Learning From Your Misses in Weightlifting
Aimee Anaya Everett
February 6 2013
I used to not think about other people’s training so much—about their mental state and struggles, or the fact that their minds may be racing during training as well. It’s not because I am some selfish bitch who doesn’t care about my teammates, I simply didn’t think that anyone else struggled as I do. I was oblivious.
It took me a lot of years to learn to relax in the gym, to learn that a missed lift wasn’t the end of my world as I know it, but a chance to make things right. When you fuck up you’re not supposed to turn and walk away from your mistake. The right thing to do is to fix it. To make it right. If you fuck up in life and do everything you can to make it right, why would you not apply the same rules to your life on the platform? I learned through a lot of misses, a lot of tears, and a lot of tantrums, that I was not making things right when I missed. I was taking that fuck-up and fucking it up worse. A miss would follow a miss would follow a miss would result in tears and a devastating workout, where nothing was accomplished except a lot of tears and frustrations. Nothing learned. Nothing gained.
Now that I have taken a step back from my own training and am using that time and energy to help my athletes and teammates, I have seen the emotions I was oblivious to before. I have noticed the tears and the frustrations, and the miss after miss. I realize that the hard lessons I learned are now something I need to teach to them. I see them spinning in circles of defeat and allowing the mistake they make in a lift define their training session. I see this because it once was me.
When something bad happens while the barbell is in your hand, I believe you have three choices: You can either let it define you, destroy you, or strengthen you. When you allow a mistake to define or destroy you, you are not giving yourself the opportunity to let the mistake strengthen you. I believe that you need to take ALL you learn during practice and use it to strengthen you. To make it right. We have to remember when we release that bar after a miss that what defines us is how strong we rise after falling. We forget that, and soon we have taken all those misses, all those mistakes, and allowed them to define our training, our cycle, or path. And then we see a competition is around the corner and we are out of time. And we regret not taking the chance to make it right sooner. Buddha said, “the trouble is you think you have time.” Ya, you think you have time until there is none left. You have to make it right now, not later. There isn’t a whole lot of time for later.

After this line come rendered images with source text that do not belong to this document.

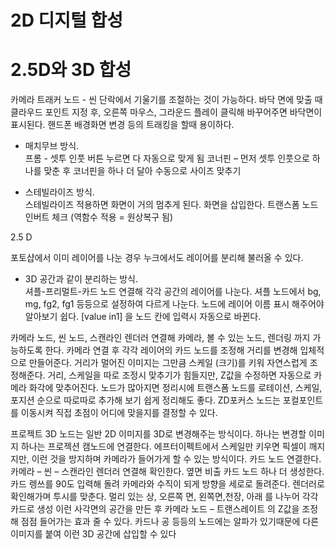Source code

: # 2D 디지털 합성
# 2.5D와 3D 합성

카메라 트래커 노드 - 씬 단락에서 기울기를 조절하는 것이 가능하다.
바닥 면에 맞출 때 클라우드 포인트 지정 후, 오른쪽 마우스, 그라운드 플레이 클릭해 바꾸어주면 바닥면이 표시된다.
핸드폰 배경화면 변경 등의 트래킹을 할때 용이하다. 

-	매치무브 방식.  
프롬 - 셋투 인풋 버튼 누르면 다 자동으로 맞게 됨
코너핀 – 먼저 셋투 인풋으로 하나를 맞춘 후 코너핀을 하나 더 달아 수동으로 사이즈 맞추기

-	스테빌라이즈 방식.  
스테빌라이즈 적용하면 화면이 거의 멈추게 된다.
화면을 삽입한다. 
트랜스폼 노드 인버트 체크 (역함수 적용 = 원상복구 됨)

2.5 D 

포토샵에서 이미 레이어를 나눈 경우 누크에서도 레이어를 분리해 불러올 수 있다.

-	3D 공간과 같이 분리하는 방식.  
셔플-프리멀트-카드 노드 연결해 각각 공간의 레이어를 나눈다. 
셔플 노드에서 bg, mg, fg2, fg1 등등으로 설정하여 다르게 나눈다.
노드에 레이어 이름 표시 해주어야 알아보기 쉽다. 
[value in1] 을 노드 칸에 입력시 자동으로 바뀐다. 

카메라 노드, 씬 노드, 스캔라인 렌더러 연결해 
카메라, 볼 수 있는 노드, 렌더링 까지 가능하도록 한다.
카메라 연결 후 각각 레이어의 카드 노드를 조정해 거리를 변경해 입체적으로 만들어준다.
거리가 멀어진 이미지는 그만큼 스케일 (크기)를 키워 자연스럽게 조정해준다.
거리, 스케일을 따로 조정시 맞추기가 힘들지만,  Z값을 수정하면 자동으로 카메라 화각에 맞추어진다.
노드가 많아지면 정리시에 트랜스폼 노드를 로테이션, 스케일, 포지션 순으로 따로따로 추가해 보기 쉽게 정리해도 좋다. 
ZD포커스 노드는 포컬포인트를 이동시켜 직접 초점이 어디에 맞을지를 결정할 수 있다.

프로젝트 3D 노드는 일반 2D 이미지를 3D로 변경해주는 방식이다.
하나는 변경할 이미지 하나는 프로젝션 캠노드에 연결한다.
에프터이펙트에서 스케일만 키우면 픽셀이 깨지지만, 이런 것을 방지하며 카메라가 들어가게 할 수 있는 방식이다.
카드 노드 연결한다. 카메라 – 씬 – 스캔라인 렌더러 연결해 확인한다.
옆면 비출 카드 노드 하나 더 생성한다.
카드 렝쓰를 90도 입력해 돌려 카메라와 수직이 되게 방향을 세로로 돌려준다.
렌더러로 확인해가며 투시를 맞춘다.
멀리 있는 상, 오른쪽 면, 왼쪽면,천장, 아래 를 나누어 각각 카드로 생성
이런 사각면의 공간을 만든 후 
카메라 노드 – 트랜스레이트 의 Z값을 조정해 점점 들어가는 효과 줄 수 있다.
카드나 공 등등의 노드에는 알파가 있기때문에 다른 이미지를 붙여 이런 3D 공간에 삽입할 수 있다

I admit my level of obsession on the platform, and my level of crazy and weirdness, is above the national average, but I am comfortable with that. Why? Because it has made me let go of the misses and learn how to make it right. Because I realized I need to prove that I exist. And if I hide in my misses, in my mistakes, I am not proving anything. As someone once said, “You can’t start the next chapter of your life if you keep re-reading your last one.” You can’t move on to your next lift if you are living in your last miss.